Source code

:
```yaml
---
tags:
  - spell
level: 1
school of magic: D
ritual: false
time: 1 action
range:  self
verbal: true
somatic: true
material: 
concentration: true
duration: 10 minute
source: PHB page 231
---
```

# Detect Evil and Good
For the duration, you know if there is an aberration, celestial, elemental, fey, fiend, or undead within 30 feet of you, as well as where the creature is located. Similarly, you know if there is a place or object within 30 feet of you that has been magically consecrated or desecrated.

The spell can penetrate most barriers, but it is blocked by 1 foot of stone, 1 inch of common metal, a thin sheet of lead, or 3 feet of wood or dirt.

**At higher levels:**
==============================
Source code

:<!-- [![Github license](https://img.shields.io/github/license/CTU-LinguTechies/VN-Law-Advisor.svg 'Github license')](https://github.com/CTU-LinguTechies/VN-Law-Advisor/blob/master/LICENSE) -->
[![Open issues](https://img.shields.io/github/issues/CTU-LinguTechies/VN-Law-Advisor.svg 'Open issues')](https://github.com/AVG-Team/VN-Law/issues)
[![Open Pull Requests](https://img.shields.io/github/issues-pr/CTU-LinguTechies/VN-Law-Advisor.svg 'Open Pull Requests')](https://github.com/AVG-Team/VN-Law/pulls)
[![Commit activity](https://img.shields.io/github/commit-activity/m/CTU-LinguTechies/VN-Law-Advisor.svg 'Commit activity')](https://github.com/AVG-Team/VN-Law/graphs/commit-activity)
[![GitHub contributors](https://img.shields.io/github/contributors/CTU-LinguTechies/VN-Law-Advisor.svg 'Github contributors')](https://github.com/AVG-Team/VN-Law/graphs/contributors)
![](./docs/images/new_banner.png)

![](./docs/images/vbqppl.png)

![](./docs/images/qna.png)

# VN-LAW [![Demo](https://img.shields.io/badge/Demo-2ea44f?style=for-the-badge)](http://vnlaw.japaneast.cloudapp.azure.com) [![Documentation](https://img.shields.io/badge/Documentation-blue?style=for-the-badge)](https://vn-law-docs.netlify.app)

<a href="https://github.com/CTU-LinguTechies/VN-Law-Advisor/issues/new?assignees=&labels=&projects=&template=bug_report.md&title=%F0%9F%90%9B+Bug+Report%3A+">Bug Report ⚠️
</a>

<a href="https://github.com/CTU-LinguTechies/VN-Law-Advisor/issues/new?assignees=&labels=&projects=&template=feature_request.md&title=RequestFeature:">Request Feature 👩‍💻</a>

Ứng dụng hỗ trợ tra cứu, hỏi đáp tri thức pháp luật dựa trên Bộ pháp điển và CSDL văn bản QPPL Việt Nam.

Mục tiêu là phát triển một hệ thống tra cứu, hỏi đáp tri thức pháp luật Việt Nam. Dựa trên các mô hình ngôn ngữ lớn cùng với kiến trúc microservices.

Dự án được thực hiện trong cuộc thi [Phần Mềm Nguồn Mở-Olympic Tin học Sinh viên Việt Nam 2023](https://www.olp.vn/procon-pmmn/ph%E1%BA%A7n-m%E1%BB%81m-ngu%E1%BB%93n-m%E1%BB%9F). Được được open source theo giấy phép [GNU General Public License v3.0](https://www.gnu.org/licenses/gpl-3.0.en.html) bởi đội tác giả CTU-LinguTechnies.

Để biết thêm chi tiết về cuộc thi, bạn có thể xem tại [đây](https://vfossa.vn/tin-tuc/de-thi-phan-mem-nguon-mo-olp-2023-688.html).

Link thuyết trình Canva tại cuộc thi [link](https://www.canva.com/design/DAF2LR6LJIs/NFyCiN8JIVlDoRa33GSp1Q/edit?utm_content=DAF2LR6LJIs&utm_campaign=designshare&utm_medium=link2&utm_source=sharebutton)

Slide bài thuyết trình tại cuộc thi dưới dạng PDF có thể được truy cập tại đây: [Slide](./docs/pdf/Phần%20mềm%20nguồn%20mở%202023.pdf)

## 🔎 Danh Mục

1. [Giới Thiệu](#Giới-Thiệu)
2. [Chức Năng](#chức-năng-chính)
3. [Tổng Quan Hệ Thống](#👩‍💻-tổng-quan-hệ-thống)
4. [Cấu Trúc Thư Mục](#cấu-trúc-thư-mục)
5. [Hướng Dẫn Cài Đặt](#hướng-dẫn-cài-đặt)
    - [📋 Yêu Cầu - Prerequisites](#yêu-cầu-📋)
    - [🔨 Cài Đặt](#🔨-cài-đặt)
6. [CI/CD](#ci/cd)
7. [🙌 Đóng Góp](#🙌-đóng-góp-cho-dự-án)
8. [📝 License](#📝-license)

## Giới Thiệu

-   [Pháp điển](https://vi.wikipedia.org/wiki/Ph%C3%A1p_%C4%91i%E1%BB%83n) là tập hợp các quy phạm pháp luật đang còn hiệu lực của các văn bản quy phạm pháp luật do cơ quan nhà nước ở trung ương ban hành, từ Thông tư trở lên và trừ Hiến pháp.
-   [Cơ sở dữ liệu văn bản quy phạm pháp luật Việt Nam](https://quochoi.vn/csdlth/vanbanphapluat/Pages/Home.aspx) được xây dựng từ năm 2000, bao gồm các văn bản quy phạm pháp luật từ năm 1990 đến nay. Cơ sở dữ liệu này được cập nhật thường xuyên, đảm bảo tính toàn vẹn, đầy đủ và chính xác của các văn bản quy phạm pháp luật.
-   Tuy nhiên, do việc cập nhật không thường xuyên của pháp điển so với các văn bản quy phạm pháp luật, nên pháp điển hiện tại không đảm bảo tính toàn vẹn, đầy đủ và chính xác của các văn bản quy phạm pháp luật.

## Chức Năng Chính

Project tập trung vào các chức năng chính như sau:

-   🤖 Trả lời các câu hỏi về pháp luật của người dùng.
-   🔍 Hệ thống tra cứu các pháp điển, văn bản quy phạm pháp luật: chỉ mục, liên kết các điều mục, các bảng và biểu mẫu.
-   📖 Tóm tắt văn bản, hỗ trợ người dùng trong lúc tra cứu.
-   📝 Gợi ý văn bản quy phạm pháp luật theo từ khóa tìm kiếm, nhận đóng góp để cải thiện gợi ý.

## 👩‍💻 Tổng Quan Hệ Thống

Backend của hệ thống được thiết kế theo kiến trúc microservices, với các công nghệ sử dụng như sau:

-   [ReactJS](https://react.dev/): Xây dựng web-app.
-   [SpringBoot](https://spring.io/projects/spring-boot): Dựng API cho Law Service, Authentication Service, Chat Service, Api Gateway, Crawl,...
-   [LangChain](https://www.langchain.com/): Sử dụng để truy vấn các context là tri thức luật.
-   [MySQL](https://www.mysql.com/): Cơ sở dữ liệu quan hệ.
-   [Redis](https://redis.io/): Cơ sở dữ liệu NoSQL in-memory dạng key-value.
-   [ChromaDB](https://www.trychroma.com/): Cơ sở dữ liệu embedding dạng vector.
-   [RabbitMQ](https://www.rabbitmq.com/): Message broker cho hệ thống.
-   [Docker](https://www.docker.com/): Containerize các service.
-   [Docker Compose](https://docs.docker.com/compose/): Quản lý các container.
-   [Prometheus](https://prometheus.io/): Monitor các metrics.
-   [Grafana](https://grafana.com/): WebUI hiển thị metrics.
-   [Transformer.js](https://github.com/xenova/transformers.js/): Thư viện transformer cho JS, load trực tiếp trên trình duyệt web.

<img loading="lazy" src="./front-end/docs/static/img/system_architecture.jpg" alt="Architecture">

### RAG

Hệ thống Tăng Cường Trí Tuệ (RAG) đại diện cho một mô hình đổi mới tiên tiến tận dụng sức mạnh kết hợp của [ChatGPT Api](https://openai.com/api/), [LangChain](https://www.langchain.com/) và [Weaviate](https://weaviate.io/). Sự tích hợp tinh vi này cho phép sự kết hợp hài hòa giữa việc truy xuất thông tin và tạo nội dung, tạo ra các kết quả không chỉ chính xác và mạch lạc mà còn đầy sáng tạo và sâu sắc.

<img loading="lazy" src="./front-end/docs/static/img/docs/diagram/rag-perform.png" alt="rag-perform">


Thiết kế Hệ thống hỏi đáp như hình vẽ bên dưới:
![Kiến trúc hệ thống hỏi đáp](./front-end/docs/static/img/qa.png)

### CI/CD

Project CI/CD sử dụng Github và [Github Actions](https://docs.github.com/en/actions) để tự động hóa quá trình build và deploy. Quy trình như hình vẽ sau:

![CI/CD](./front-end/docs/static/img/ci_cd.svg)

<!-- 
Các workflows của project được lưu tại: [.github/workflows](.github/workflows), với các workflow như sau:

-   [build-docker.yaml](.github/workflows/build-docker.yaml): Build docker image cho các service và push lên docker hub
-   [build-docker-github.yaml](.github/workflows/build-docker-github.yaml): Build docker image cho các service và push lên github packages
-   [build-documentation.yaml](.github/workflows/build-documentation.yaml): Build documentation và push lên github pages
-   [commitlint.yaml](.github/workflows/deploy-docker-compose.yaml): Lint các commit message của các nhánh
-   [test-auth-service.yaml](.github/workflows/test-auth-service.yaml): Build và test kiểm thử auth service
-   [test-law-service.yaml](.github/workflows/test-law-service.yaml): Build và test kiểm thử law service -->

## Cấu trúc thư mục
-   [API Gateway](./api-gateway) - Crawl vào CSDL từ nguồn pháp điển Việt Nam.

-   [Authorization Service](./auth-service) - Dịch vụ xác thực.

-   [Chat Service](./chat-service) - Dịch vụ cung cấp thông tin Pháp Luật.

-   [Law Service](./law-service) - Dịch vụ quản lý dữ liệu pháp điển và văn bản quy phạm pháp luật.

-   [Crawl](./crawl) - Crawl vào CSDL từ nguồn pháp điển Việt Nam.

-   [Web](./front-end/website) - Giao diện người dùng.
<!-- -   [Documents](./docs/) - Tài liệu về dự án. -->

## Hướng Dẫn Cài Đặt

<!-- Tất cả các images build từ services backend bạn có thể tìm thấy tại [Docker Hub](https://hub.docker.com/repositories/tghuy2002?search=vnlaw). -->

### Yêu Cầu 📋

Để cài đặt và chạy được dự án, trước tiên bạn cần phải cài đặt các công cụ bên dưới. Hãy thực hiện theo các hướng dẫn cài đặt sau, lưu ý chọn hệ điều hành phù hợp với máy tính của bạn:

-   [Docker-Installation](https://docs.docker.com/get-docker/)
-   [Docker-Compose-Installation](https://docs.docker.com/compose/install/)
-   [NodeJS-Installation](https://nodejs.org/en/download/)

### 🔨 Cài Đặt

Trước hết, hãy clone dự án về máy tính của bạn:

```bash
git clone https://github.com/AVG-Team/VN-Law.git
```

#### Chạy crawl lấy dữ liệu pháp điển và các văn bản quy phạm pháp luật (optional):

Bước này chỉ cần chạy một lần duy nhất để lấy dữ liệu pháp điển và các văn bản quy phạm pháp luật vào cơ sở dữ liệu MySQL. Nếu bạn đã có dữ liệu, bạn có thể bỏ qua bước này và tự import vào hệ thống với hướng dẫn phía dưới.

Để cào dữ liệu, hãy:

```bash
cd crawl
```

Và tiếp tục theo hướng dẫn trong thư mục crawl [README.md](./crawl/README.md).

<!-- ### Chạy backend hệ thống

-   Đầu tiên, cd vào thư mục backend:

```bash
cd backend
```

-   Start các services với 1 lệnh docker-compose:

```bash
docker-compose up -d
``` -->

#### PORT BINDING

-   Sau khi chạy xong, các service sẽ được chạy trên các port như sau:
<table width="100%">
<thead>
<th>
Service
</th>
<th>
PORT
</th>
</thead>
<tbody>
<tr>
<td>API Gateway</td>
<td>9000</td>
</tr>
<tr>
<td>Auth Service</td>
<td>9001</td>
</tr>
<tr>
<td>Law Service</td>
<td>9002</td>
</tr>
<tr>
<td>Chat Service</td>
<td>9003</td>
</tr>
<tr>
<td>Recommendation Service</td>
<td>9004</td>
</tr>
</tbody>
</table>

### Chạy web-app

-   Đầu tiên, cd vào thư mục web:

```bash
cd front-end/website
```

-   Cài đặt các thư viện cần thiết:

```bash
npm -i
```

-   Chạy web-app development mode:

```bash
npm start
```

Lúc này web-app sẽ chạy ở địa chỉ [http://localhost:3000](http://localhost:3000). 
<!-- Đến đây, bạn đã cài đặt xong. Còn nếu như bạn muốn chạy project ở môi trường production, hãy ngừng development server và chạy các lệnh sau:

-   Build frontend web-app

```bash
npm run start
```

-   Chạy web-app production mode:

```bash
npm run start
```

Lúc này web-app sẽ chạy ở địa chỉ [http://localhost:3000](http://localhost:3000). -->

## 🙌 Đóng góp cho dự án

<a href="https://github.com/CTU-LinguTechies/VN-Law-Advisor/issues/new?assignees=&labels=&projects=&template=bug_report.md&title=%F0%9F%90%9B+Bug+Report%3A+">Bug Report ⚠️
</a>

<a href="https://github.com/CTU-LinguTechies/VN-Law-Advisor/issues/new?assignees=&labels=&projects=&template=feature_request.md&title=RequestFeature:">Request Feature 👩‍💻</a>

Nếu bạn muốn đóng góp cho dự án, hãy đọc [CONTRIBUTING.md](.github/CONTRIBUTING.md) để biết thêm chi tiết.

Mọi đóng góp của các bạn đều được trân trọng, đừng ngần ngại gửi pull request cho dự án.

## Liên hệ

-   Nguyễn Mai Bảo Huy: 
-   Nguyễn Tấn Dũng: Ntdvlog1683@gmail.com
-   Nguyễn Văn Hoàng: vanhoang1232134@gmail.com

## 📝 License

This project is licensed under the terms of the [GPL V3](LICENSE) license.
==============================
▶ _Work to be completed_: Retrieve each line from the records above where the word "truy" occurs.

▶ _Answer to the exercise_:
Slide bài thuyết trình tại cuộc thi dưới dạng PDF có thể được truy cập tại đây: [Slide](./docs/pdf/Phần%20mềm%20nguồn%20mở%202023.pdf)
-   [LangChain](https://www.langchain.com/): Sử dụng để truy vấn các context là tri thức luật.
Hệ thống Tăng Cường Trí Tuệ (RAG) đại diện cho một mô hình đổi mới tiên tiến tận dụng sức mạnh kết hợp của [ChatGPT Api](https://openai.com/api/), [LangChain](https://www.langchain.com/) và [Weaviate](https://weaviate.io/). Sự tích hợp tinh vi này cho phép sự kết hợp hài hòa giữa việc truy xuất thông tin và tạo nội dung, tạo ra các kết quả không chỉ chính xác và mạch lạc mà còn đầy sáng tạo và sâu sắc.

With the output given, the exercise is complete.